**What is being asked**
Output exactly the lines that run from the line with "Users must be able to create" to the end of the material, both ends included, and no other lines.

**Records supplied**
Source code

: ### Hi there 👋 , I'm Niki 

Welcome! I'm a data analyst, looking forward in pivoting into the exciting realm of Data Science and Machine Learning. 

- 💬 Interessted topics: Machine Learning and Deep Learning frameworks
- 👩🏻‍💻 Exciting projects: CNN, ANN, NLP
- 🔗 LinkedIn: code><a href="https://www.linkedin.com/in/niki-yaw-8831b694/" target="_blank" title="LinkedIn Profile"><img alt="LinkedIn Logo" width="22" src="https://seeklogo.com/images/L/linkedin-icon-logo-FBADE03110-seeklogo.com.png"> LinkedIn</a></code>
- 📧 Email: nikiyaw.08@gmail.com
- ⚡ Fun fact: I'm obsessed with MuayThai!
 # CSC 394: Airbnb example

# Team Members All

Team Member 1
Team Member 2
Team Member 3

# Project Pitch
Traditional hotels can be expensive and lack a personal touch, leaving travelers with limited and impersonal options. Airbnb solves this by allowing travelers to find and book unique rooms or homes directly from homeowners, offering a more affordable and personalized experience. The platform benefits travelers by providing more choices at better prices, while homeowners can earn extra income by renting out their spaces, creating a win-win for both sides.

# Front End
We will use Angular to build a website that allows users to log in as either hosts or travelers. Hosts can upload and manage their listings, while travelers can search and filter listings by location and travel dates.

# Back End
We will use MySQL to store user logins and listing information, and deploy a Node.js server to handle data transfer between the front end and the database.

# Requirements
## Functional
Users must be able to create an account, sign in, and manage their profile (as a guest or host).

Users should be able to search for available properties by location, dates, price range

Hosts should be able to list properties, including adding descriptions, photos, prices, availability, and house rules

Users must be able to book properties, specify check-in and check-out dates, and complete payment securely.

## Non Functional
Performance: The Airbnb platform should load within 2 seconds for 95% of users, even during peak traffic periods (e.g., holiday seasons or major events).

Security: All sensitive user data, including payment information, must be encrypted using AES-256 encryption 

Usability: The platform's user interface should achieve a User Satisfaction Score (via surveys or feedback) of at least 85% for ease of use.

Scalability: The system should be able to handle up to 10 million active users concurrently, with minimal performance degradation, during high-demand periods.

**Output of the task**
Users must be able to create an account, sign in, and manage their profile (as a guest or host).

Users should be able to search for available properties by location, dates, price range

Hosts should be able to list properties, including adding descriptions, photos, prices, availability, and house rules

Users must be able to book properties, specify check-in and check-out dates, and complete payment securely.

## Non Functional
Performance: The Airbnb platform should load within 2 seconds for 95% of users, even during peak traffic periods (e.g., holiday seasons or major events).

Security: All sensitive user data, including payment information, must be encrypted using AES-256 encryption 

Usability: The platform's user interface should achieve a User Satisfaction Score (via surveys or feedback) of at least 85% for ease of use.

Scalability: The system should be able to handle up to 10 million active users concurrently, with minimal performance degradation, during high-demand periods.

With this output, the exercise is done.